Task directions
Copy exactly the stretch of data below from the line with "First, the backend" through the line with "for your layout", including both of those lines.

------

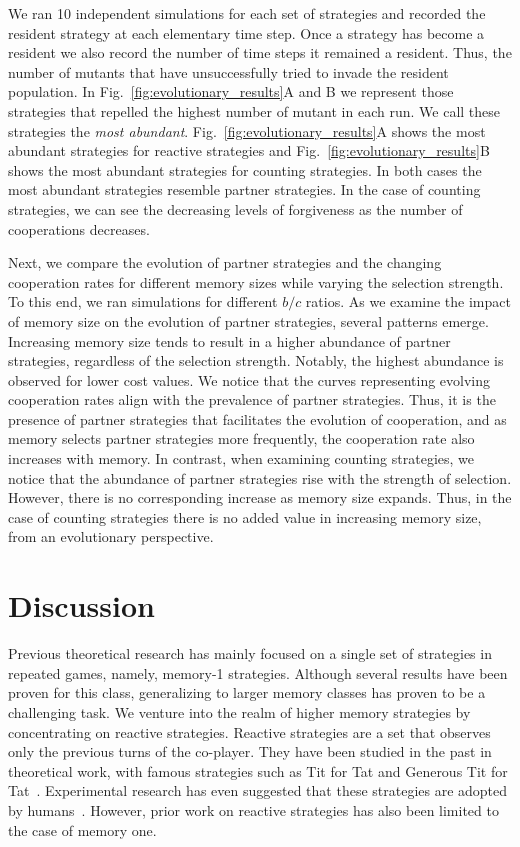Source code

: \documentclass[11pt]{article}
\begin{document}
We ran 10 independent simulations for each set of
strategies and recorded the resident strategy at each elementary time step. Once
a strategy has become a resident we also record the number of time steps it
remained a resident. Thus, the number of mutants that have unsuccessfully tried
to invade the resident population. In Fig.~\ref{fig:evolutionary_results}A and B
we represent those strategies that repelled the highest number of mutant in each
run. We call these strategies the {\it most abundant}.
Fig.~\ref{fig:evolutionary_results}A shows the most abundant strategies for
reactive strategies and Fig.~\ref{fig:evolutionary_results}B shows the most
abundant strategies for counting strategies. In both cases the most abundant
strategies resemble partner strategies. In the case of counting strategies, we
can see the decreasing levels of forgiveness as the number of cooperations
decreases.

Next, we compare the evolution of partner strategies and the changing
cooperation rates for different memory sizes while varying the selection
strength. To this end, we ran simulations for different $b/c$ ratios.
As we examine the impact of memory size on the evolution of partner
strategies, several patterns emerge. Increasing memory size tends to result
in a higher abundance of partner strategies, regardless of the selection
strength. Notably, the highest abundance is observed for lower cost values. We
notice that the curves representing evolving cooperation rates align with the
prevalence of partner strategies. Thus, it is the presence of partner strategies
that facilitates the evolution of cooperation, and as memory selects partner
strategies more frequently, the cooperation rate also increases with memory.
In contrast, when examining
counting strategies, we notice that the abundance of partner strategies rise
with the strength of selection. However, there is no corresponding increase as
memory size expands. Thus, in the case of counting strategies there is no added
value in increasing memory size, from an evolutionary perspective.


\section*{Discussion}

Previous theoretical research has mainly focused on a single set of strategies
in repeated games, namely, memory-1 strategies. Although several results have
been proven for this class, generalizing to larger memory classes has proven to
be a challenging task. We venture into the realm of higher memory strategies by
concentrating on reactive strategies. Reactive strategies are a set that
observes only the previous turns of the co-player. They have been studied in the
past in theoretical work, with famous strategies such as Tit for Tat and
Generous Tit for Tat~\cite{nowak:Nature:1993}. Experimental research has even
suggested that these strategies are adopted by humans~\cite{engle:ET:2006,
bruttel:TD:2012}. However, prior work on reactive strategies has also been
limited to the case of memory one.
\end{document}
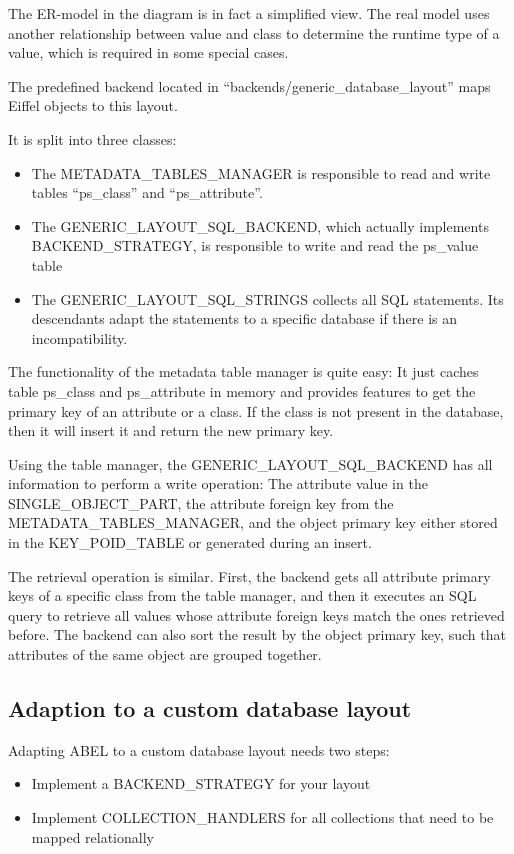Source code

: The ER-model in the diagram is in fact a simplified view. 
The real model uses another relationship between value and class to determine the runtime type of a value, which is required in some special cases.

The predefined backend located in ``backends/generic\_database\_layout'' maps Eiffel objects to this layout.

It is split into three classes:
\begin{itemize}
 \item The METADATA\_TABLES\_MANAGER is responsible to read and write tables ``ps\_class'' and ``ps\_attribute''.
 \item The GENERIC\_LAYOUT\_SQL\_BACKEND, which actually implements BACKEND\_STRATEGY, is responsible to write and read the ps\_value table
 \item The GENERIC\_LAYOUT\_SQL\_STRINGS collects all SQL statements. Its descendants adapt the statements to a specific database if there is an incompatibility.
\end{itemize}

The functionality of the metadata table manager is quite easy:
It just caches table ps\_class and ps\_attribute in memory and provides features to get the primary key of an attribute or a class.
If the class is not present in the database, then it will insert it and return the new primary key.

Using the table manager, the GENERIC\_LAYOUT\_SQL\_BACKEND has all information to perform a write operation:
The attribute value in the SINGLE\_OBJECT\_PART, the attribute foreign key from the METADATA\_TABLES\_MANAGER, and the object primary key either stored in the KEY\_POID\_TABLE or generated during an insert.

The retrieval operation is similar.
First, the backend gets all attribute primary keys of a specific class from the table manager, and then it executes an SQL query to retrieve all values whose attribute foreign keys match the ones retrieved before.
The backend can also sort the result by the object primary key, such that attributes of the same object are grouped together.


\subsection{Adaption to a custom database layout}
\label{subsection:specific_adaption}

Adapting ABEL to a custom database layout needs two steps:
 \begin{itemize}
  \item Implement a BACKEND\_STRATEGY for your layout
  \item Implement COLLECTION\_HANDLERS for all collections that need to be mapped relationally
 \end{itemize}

------

Response to the task
First, the backend gets all attribute primary keys of a specific class from the table manager, and then it executes an SQL query to retrieve all values whose attribute foreign keys match the ones retrieved before.
The backend can also sort the result by the object primary key, such that attributes of the same object are grouped together.


\subsection{Adaption to a custom database layout}
\label{subsection:specific_adaption}

Adapting ABEL to a custom database layout needs two steps:
 \begin{itemize}
  \item Implement a BACKEND\_STRATEGY for your layout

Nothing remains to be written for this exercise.